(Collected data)
====
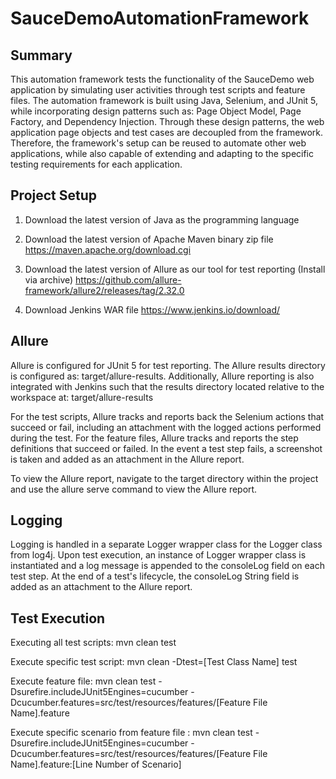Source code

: # SauceDemoAutomationFramework

## Summary
This automation framework tests the functionality of the SauceDemo web application by simulating user activities through test scripts and feature files. The automation framework is built using Java, Selenium, and JUnit 5, while incorporating design patterns such as: Page Object Model, Page Factory, and Dependency Injection. Through these design patterns, the web application page objects and test cases are decoupled from the framework. Therefore, the framework's setup can be reused to automate other web applications, while also capable of extending and adapting to the specific testing requirements for each application.

## Project Setup
1. Download the latest version of Java as the programming language
2. Download the latest version of Apache Maven binary zip file
   https://maven.apache.org/download.cgi
  
4. Download the latest version of Allure as our tool for test reporting (Install via archive)
   https://github.com/allure-framework/allure2/releases/tag/2.32.0

5. Download Jenkins WAR file
   https://www.jenkins.io/download/

## Allure
Allure is configured for JUnit 5 for test reporting. The Allure results directory is configured as: target/allure-results. Additionally, Allure reporting is also integrated with Jenkins such that the results directory located relative to the workspace at: target/allure-results

For the test scripts, Allure tracks and reports back the Selenium actions that succeed or fail, including an attachment with the logged actions performed during the test. For the feature files, Allure tracks and reports the step definitions that succeed or failed. In the event a test step fails, a screenshot is taken and added as an attachment in the Allure report.

To view the Allure report, navigate to the target directory within the project and use the allure serve command to view the Allure report.

## Logging
Logging is handled in a separate Logger wrapper class for the Logger class from log4j. Upon test execution, an instance of Logger wrapper class is instantiated and a log message is appended to the consoleLog field on each test step. At the end of a test's lifecycle, the consoleLog String field is added as an attachment to the Allure report.

## Test Execution
Executing all test scripts: mvn clean test

Execute specific test script: mvn clean -Dtest=[Test Class Name] test

Execute feature file: mvn clean test -Dsurefire.includeJUnit5Engines=cucumber -Dcucumber.features=src/test/resources/features/[Feature File Name].feature

Execute specific scenario from feature file : mvn clean test -Dsurefire.includeJUnit5Engines=cucumber -Dcucumber.features=src/test/resources/features/[Feature File Name].feature:[Line Number of Scenario]


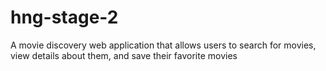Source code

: # hng-stage-2
A movie discovery web application that allows users to search for movies, view details about them, and save their favorite movies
====
EXERCISE DIRECTIONS:
Please reproduce the entries from above exactly; images are not part of the copy.

RESPONSE AREA:
Source code

: # SauceDemoAutomationFramework

## Summary
This automation framework tests the functionality of the SauceDemo web application by simulating user activities through test scripts and feature files. The automation framework is built using Java, Selenium, and JUnit 5, while incorporating design patterns such as: Page Object Model, Page Factory, and Dependency Injection. Through these design patterns, the web application page objects and test cases are decoupled from the framework. Therefore, the framework's setup can be reused to automate other web applications, while also capable of extending and adapting to the specific testing requirements for each application.

## Project Setup
1. Download the latest version of Java as the programming language
2. Download the latest version of Apache Maven binary zip file
   https://maven.apache.org/download.cgi
  
4. Download the latest version of Allure as our tool for test reporting (Install via archive)
   https://github.com/allure-framework/allure2/releases/tag/2.32.0

5. Download Jenkins WAR file
   https://www.jenkins.io/download/

## Allure
Allure is configured for JUnit 5 for test reporting. The Allure results directory is configured as: target/allure-results. Additionally, Allure reporting is also integrated with Jenkins such that the results directory located relative to the workspace at: target/allure-results

For the test scripts, Allure tracks and reports back the Selenium actions that succeed or fail, including an attachment with the logged actions performed during the test. For the feature files, Allure tracks and reports the step definitions that succeed or failed. In the event a test step fails, a screenshot is taken and added as an attachment in the Allure report.

To view the Allure report, navigate to the target directory within the project and use the allure serve command to view the Allure report.

## Logging
Logging is handled in a separate Logger wrapper class for the Logger class from log4j. Upon test execution, an instance of Logger wrapper class is instantiated and a log message is appended to the consoleLog field on each test step. At the end of a test's lifecycle, the consoleLog String field is added as an attachment to the Allure report.

## Test Execution
Executing all test scripts: mvn clean test

Execute specific test script: mvn clean -Dtest=[Test Class Name] test

Execute feature file: mvn clean test -Dsurefire.includeJUnit5Engines=cucumber -Dcucumber.features=src/test/resources/features/[Feature File Name].feature

Execute specific scenario from feature file : mvn clean test -Dsurefire.includeJUnit5Engines=cucumber -Dcucumber.features=src/test/resources/features/[Feature File Name].feature:[Line Number of Scenario]


Source code

: # hng-stage-2
A movie discovery web application that allows users to search for movies, view details about them, and save their favorite movies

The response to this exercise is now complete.